- [Task details]:
Return every line from the records below with the string "lines".

Saved entries:
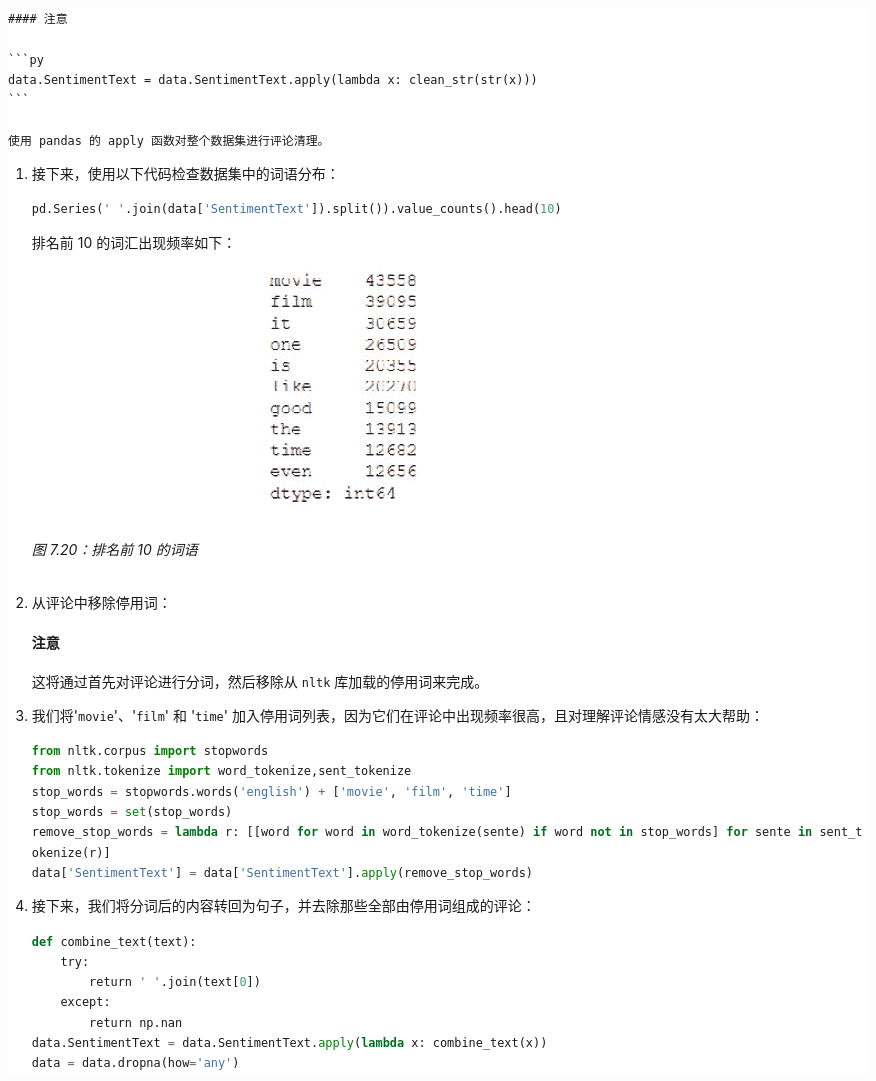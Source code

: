     #### 注意

    ```py
    data.SentimentText = data.SentimentText.apply(lambda x: clean_str(str(x)))
    ```

    使用 pandas 的 apply 函数对整个数据集进行评论清理。

1.  接下来，使用以下代码检查数据集中的词语分布：

    ```py
    pd.Series(' '.join(data['SentimentText']).split()).value_counts().head(10)
    ```

    排名前 10 的词汇出现频率如下：

    ![图 7.20：排名前 10 的词汇    ](img/C13322_07_20.jpg)

    ###### 图 7.20：排名前 10 的词语

1.  从评论中移除停用词：

    #### 注意

    这将通过首先对评论进行分词，然后移除从 `nltk` 库加载的停用词来完成。

1.  我们将'`movie`'、'`film`' 和 '`time`' 加入停用词列表，因为它们在评论中出现频率很高，且对理解评论情感没有太大帮助：

    ```py
    from nltk.corpus import stopwords
    from nltk.tokenize import word_tokenize,sent_tokenize
    stop_words = stopwords.words('english') + ['movie', 'film', 'time']
    stop_words = set(stop_words)
    remove_stop_words = lambda r: [[word for word in word_tokenize(sente) if word not in stop_words] for sente in sent_tokenize(r)]
    data['SentimentText'] = data['SentimentText'].apply(remove_stop_words)
    ```

1.  接下来，我们将分词后的内容转回为句子，并去除那些全部由停用词组成的评论：

    ```py
    def combine_text(text):    
        try:
            return ' '.join(text[0])
        except:
            return np.nan
    data.SentimentText = data.SentimentText.apply(lambda x: combine_text(x))
    data = data.dropna(how='any')
    ```

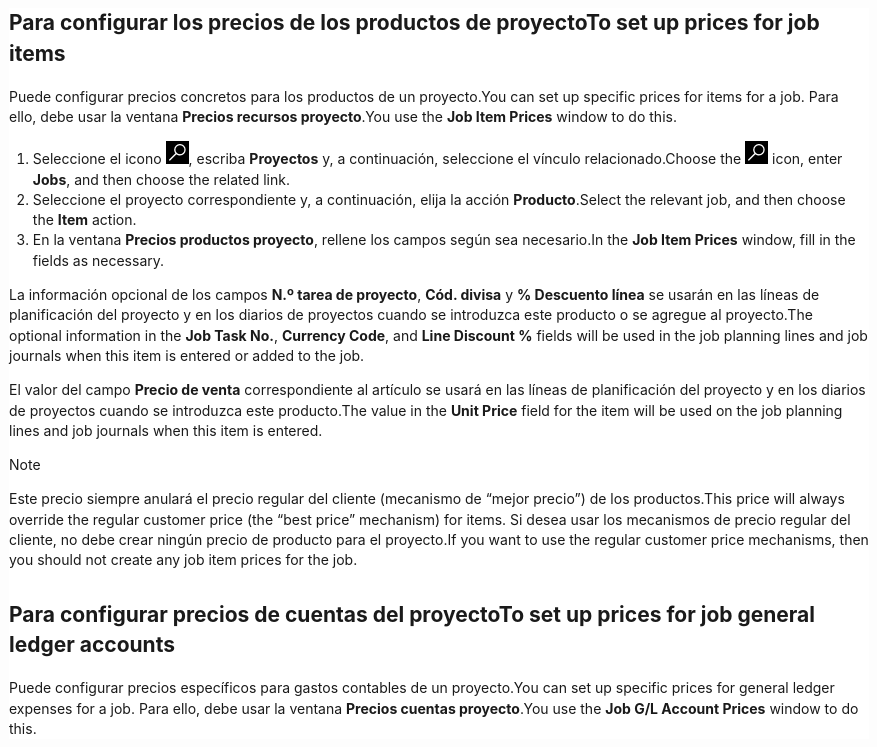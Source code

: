 ## <a name="to-set-up-prices-for-job-items"></a><span data-ttu-id="7e443-135">Para configurar los precios de los productos de proyecto</span><span class="sxs-lookup"><span data-stu-id="7e443-135">To set up prices for job items</span></span>
<span data-ttu-id="7e443-136">Puede configurar precios concretos para los productos de un proyecto.</span><span class="sxs-lookup"><span data-stu-id="7e443-136">You can set up specific prices for items for a job.</span></span> <span data-ttu-id="7e443-137">Para ello, debe usar la ventana **Precios recursos proyecto**.</span><span class="sxs-lookup"><span data-stu-id="7e443-137">You use the **Job Item Prices** window to do this.</span></span>

1. <span data-ttu-id="7e443-138">Seleccione el icono ![Buscar página o informe](media/ui-search/search_small.png "icono Buscar página o informe"), escriba **Proyectos** y, a continuación, seleccione el vínculo relacionado.</span><span class="sxs-lookup"><span data-stu-id="7e443-138">Choose the ![Search for Page or Report](media/ui-search/search_small.png "Search for Page or Report icon") icon, enter **Jobs**, and then choose the related link.</span></span>  
2. <span data-ttu-id="7e443-139">Seleccione el proyecto correspondiente y, a continuación, elija la acción **Producto**.</span><span class="sxs-lookup"><span data-stu-id="7e443-139">Select the relevant job, and then choose the **Item** action.</span></span>
3. <span data-ttu-id="7e443-140">En la ventana **Precios productos proyecto**, rellene los campos según sea necesario.</span><span class="sxs-lookup"><span data-stu-id="7e443-140">In the **Job Item Prices** window, fill in the fields as necessary.</span></span>

<span data-ttu-id="7e443-141">La información opcional de los campos **N.º tarea de proyecto**, **Cód. divisa** y **% Descuento línea** se usarán en las líneas de planificación del proyecto y en los diarios de proyectos cuando se introduzca este producto o se agregue al proyecto.</span><span class="sxs-lookup"><span data-stu-id="7e443-141">The optional information in the **Job Task No.**, **Currency Code**, and **Line Discount %** fields will be used in the job planning lines and job journals when this item is entered or added to the job.</span></span>  

<span data-ttu-id="7e443-142">El valor del campo **Precio de venta** correspondiente al artículo se usará en las líneas de planificación del proyecto y en los diarios de proyectos cuando se introduzca este producto.</span><span class="sxs-lookup"><span data-stu-id="7e443-142">The value in the **Unit Price** field for the item will be used on the job planning lines and job journals when this item is entered.</span></span>  

> [!NOTE]  
>   <span data-ttu-id="7e443-143">Este precio siempre anulará el precio regular del cliente (mecanismo de “mejor precio”) de los productos.</span><span class="sxs-lookup"><span data-stu-id="7e443-143">This price will always override the regular customer price (the “best price” mechanism) for items.</span></span> <span data-ttu-id="7e443-144">Si desea usar los mecanismos de precio regular del cliente, no debe crear ningún precio de producto para el proyecto.</span><span class="sxs-lookup"><span data-stu-id="7e443-144">If you want to use the regular customer price mechanisms, then you should not create any job item prices for the job.</span></span>

## <a name="to-set-up-prices-for-job-general-ledger-accounts"></a><span data-ttu-id="7e443-145">Para configurar precios de cuentas del proyecto</span><span class="sxs-lookup"><span data-stu-id="7e443-145">To set up prices for job general ledger accounts</span></span>
<span data-ttu-id="7e443-146">Puede configurar precios específicos para gastos contables de un proyecto.</span><span class="sxs-lookup"><span data-stu-id="7e443-146">You can set up specific prices for general ledger expenses for a job.</span></span> <span data-ttu-id="7e443-147">Para ello, debe usar la ventana **Precios cuentas proyecto**.</span><span class="sxs-lookup"><span data-stu-id="7e443-147">You use the **Job G/L Account Prices** window to do this.</span></span>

- [Solution below]:
<span data-ttu-id="7e443-141">La información opcional de los campos **N.º tarea de proyecto**, **Cód. divisa** y **% Descuento línea** se usarán en las líneas de planificación del proyecto y en los diarios de proyectos cuando se introduzca este producto o se agregue al proyecto.</span><span class="sxs-lookup"><span data-stu-id="7e443-141">The optional information in the **Job Task No.**, **Currency Code**, and **Line Discount %** fields will be used in the job planning lines and job journals when this item is entered or added to the job.</span></span>  
<span data-ttu-id="7e443-142">El valor del campo **Precio de venta** correspondiente al artículo se usará en las líneas de planificación del proyecto y en los diarios de proyectos cuando se introduzca este producto.</span><span class="sxs-lookup"><span data-stu-id="7e443-142">The value in the **Unit Price** field for the item will be used on the job planning lines and job journals when this item is entered.</span></span>  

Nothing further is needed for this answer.